SP: I’ve seen it twice. I thought that was so fascinating.

KS: It really is. Do you think you have the same responsibility as a standup?

SP: Yeah, to put something out everyday that I find funny, which is a difficult standard. To not pander, which I am guilty of sometimes. To produce something I’ll be proud of. Ricky Gervais talks a lot about that. We all die we all go away and are forgotten, but there is the illusion we like to cling to that when we die, there is a body of work left behind that someone down the road will find instructive or influential. I think if people are honest that’s all they want. That’s what it comes down to for me, using my small field of cartooning. There’s a stream of ideas and goodness and insanity that comes from Herriman and goes through Sparky (Charles Shulz), Watterson, and Larson, and you want to somehow dip your toe in that stream. You want to  carry that water forward so when the next generation comes along, you opened the door for them like Sparky did for me. I think that’s the ultimate test for an artist. Their influence. I can’t think of any higher compliment or praise than “you changed the way I work.”

KS: Have you seen the Woody Allen documentary, by the way?

SP: I have. It was great.

KS: Woody Allen made a point about how an idea is at its very best in your mind and beyond that, you just have to avoid screwing it up when you put it to paper.

SP: Ooh yeah, that’s interesting. There are all these steps that can get in the way of that instinct. If you over-rehearse it, it loses its freshness. Like Jackie Gleason in The Honey Mooners–no rehearsal. They’d have to put a stand-in for him in rehearsals. And remember, in his days, it was truly live TV. And he’d love those moments where you didn’t know what would happen, and seeing if he could recover. Those were often the best moments of the show…

I’ll tell you something too–the best advice I could give anyone who does something creative; whatever you do creatively, you have two big dividing ways you go about it. One is this voice that, whether or not you know it, is designed to make other people laugh, and it results in you trying to be funny. The other voice is you actually being funny, making yourself laugh. They sound a lot alike. You can fool yourself into believing that something is funny because you’ve put a lot of work into it and would hate to think otherwise.  On the other hand, you could be at a party with your five closest friends, shooting the shit, and say something offhand in the middle of a conversation that gets the guy next to you laughing, and that’s what it’s all about. And yet, when you go to write or perform, the other voice creeps in; it’s what you should do to make people laugh. The ability to tell those two voices apart and be faithful to one voice and not the other is the difference between a hobby and a career. And to this day I struggle with it.

KS: Really? Still?

SP: All the time. Because it’s so easy to fool yourself. “Am I really laughing at it?” The best example I could give was a guy who was an animator at Pixar who invited me to tour, because he also did a comic strip and he wanted  me to look at it. So this guy–super creative, now very high up–he pulls out the comic strip and it’s not very good. Now I’ll remind you he works with the best and the brightest in his field. And I said to him “so what do your colleagues think of the strip?”
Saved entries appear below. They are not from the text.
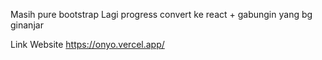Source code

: Masih pure bootstrap
Lagi progress convert ke react + gabungin yang bg ginanjar

Link Website
https://onyo.vercel.app/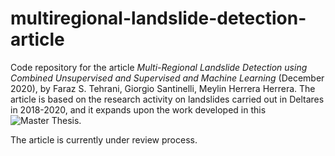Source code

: # multiregional-landslide-detection-article
Code repository for the article *Multi-Regional Landslide Detection using Combined Unsupervised and Supervised and Machine Learning* (December 2020), by Faraz S. Tehrani, Giorgio Santinelli, Meylin Herrera Herrera. 
The article is based on the research activity on landslides carried out in Deltares in 2018-2020, and it expands upon the work developed in this ![Master Thesis](https://github.com/mhscience/landslides_detection).

The article is currently under review process. 
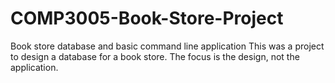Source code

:# COMP3005-Book-Store-Project
Book store database and basic command line application
This was a project to design a database for a book store. The focus is the design, not the application.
He said “oh, well I haven’t shown it to them.” And that just stopped him cold. Because I asked “why not?” And he said “Because I don’t think they would think this is funny.”

And I go “Why would anybody else?”

And that was it. I could tell, the light went on. That’s learning to write to the first voice as opposed to the second.

KS: What else was I going to ask? Do you have any dating advice? (laughs)

SP: Yeah I do! Man, confidence is everything!

KS: Is it really?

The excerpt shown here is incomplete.